■ **Exercise instructions**
Whenever the word "hfill" appears in a line of the data below, copy that line.

■ **Saved data entries**
+++++

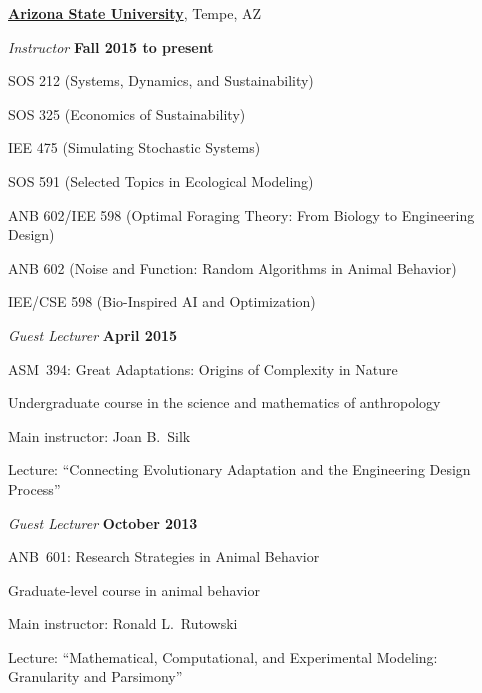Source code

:\documentclass[10pt]{article}           %
\newcommand{\entry}{\item[{}]}
\begin{document}
\href{http://www.asu.edu/}{\textbf{Arizona State University}},
Tempe, AZ
\begin{cvlist}[loose]

    \entry \textit{Instructor} \hfill \textbf{Fall 2015 to present}
    \begin{cvlist}
        \item SOS 212 (Systems, Dynamics, and Sustainability)
        \item SOS 325 (Economics of Sustainability)
        \item IEE 475 (Simulating Stochastic Systems)
        \item SOS 591 (Selected Topics in Ecological Modeling)
        \item ANB 602/IEE 598
            (Optimal Foraging Theory: From Biology to Engineering Design)
        \item ANB 602
            (Noise and Function: Random Algorithms in Animal Behavior)
        \item IEE/CSE 598
            (Bio-Inspired AI and Optimization)
    \end{cvlist}

    \entry \textit{Guest Lecturer} \hfill \textbf{April 2015}
    \begin{cvlist}
        \item ASM~394: Great Adaptations: Origins of Complexity in Nature
        \begin{cvlist}
            \item Undergraduate course in the science and mathematics of anthropology
            \item Main instructor: Joan B.~Silk
            \item Lecture: ``Connecting Evolutionary Adaptation and the Engineering Design Process''
        \end{cvlist}
    \end{cvlist}

    \entry \textit{Guest Lecturer} \hfill \textbf{October 2013}
    \begin{cvlist}
        \item ANB~601: Research Strategies in Animal Behavior
        \begin{cvlist}
            \item Graduate-level course in animal behavior
            \item Main instructor: Ronald L.~Rutowski
            \item Lecture: ``Mathematical, Computational, and Experimental Modeling: Granularity and Parsimony''
        \end{cvlist}
    \end{cvlist}

\end{cvlist}
\end{document}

+++++

■ **Answer space**
    \entry \textit{Instructor} \hfill \textbf{Fall 2015 to present}
    \entry \textit{Guest Lecturer} \hfill \textbf{April 2015}
    \entry \textit{Guest Lecturer} \hfill \textbf{October 2013}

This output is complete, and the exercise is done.